(YOUR OBJECTIVE):
Which lines below mention "caption"? Pick each one out.

Dataset entries
··········
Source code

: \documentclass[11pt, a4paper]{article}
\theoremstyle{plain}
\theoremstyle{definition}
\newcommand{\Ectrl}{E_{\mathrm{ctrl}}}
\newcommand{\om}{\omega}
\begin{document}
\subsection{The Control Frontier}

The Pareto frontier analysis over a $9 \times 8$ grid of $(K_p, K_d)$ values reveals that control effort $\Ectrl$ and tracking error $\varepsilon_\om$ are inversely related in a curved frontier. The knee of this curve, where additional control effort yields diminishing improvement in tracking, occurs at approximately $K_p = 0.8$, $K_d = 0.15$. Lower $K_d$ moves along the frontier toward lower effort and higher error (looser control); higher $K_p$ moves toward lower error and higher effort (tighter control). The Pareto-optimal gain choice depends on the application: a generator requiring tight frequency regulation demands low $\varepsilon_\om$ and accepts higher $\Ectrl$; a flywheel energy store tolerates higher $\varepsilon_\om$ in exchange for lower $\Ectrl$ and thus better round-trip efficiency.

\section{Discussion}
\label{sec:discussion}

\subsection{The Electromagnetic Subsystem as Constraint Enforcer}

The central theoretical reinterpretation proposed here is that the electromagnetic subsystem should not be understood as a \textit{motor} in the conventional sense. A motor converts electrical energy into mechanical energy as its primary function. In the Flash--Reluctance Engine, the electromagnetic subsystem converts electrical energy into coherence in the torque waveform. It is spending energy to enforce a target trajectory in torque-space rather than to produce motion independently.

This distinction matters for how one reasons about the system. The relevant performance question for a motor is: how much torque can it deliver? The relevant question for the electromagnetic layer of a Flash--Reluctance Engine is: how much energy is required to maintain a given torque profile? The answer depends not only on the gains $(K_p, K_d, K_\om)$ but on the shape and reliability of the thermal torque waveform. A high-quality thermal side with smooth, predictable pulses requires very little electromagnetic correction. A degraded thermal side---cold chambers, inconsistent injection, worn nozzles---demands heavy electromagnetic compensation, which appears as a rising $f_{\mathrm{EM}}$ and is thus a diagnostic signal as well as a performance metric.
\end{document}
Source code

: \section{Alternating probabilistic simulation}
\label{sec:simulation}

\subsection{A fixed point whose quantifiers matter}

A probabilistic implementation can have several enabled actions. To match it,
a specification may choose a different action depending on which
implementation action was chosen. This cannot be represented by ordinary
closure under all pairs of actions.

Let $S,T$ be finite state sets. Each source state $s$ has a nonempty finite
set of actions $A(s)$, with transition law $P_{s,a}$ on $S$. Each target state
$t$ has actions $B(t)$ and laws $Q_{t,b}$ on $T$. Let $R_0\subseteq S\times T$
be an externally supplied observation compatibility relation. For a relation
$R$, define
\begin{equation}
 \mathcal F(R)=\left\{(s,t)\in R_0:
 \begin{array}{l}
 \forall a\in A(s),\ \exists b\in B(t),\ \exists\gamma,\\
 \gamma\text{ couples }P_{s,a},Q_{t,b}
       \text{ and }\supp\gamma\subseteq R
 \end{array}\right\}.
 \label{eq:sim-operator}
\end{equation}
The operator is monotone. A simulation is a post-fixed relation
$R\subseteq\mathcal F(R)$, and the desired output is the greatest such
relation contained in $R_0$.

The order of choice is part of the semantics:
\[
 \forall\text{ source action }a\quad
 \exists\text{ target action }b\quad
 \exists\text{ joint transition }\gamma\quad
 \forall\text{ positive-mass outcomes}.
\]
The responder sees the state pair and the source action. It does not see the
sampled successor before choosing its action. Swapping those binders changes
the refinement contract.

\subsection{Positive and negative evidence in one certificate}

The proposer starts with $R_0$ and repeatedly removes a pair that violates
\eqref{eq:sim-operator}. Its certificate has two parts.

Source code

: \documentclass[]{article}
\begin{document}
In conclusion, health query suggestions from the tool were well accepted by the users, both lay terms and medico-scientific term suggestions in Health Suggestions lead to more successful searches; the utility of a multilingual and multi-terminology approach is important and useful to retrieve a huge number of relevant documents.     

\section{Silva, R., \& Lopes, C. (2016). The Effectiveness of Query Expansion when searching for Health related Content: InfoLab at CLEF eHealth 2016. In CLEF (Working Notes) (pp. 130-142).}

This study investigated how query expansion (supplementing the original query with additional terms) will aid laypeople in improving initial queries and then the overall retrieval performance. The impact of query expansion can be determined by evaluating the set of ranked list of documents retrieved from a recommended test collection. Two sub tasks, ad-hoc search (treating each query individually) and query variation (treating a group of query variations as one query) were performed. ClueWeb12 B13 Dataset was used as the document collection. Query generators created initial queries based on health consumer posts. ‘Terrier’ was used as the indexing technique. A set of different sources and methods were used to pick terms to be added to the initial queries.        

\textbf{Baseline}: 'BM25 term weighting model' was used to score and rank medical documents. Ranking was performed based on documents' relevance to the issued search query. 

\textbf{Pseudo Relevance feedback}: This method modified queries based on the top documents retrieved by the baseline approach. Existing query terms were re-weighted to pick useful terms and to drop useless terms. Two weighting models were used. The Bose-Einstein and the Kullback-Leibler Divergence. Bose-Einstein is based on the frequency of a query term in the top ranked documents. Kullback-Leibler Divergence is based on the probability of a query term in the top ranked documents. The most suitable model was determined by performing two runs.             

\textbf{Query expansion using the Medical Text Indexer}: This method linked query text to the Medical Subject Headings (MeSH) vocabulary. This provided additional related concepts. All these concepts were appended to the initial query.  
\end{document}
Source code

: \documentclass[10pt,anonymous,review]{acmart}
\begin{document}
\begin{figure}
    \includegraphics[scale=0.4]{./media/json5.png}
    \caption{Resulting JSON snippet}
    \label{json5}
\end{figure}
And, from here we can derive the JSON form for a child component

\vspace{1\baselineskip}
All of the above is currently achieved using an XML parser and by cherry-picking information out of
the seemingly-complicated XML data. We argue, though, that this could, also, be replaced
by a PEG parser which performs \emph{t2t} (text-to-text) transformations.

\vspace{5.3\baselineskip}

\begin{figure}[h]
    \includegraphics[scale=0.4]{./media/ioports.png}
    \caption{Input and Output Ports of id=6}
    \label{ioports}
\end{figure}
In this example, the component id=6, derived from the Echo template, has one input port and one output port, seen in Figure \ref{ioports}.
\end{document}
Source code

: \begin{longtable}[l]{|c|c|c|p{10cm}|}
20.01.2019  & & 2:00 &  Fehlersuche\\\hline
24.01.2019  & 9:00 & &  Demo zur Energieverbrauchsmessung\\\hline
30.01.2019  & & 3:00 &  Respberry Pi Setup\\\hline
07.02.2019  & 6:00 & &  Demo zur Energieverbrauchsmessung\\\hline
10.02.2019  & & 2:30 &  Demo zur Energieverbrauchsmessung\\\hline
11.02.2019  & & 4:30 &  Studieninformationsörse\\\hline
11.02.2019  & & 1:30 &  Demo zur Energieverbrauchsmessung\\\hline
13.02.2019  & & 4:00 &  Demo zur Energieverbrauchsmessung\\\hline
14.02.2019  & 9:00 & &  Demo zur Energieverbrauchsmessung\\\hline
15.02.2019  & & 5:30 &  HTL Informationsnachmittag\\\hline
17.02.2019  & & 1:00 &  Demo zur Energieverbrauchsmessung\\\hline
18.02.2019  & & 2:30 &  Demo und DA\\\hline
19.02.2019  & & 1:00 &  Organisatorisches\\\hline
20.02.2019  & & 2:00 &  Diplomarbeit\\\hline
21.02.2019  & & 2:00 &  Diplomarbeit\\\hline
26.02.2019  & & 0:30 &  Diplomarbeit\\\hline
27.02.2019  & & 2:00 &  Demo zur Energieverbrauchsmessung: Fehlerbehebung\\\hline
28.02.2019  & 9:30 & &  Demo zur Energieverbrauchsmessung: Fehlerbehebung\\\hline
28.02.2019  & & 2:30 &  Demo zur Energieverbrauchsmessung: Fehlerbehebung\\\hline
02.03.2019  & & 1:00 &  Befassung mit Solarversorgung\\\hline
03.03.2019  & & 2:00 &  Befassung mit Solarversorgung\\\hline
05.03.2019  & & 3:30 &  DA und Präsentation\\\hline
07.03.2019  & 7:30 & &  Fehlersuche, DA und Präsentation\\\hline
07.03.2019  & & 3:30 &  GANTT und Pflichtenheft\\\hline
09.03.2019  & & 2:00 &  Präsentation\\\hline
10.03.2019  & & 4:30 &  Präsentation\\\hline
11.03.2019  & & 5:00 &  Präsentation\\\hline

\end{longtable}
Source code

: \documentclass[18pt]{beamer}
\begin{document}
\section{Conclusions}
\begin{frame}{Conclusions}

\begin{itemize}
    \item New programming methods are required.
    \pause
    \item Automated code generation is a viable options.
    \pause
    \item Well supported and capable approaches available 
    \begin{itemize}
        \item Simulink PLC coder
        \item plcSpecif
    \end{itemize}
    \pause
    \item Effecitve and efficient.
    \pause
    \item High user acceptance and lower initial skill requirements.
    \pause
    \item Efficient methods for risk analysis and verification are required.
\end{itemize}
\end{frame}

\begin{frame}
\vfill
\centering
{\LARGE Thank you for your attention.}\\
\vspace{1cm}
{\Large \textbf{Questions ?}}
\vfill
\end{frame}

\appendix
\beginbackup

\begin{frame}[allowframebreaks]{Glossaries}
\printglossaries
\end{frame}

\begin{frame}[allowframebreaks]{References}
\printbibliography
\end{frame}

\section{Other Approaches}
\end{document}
··········
(WRITTEN SOLUTION):
    \caption{Resulting JSON snippet}
    \caption{Input and Output Ports of id=6}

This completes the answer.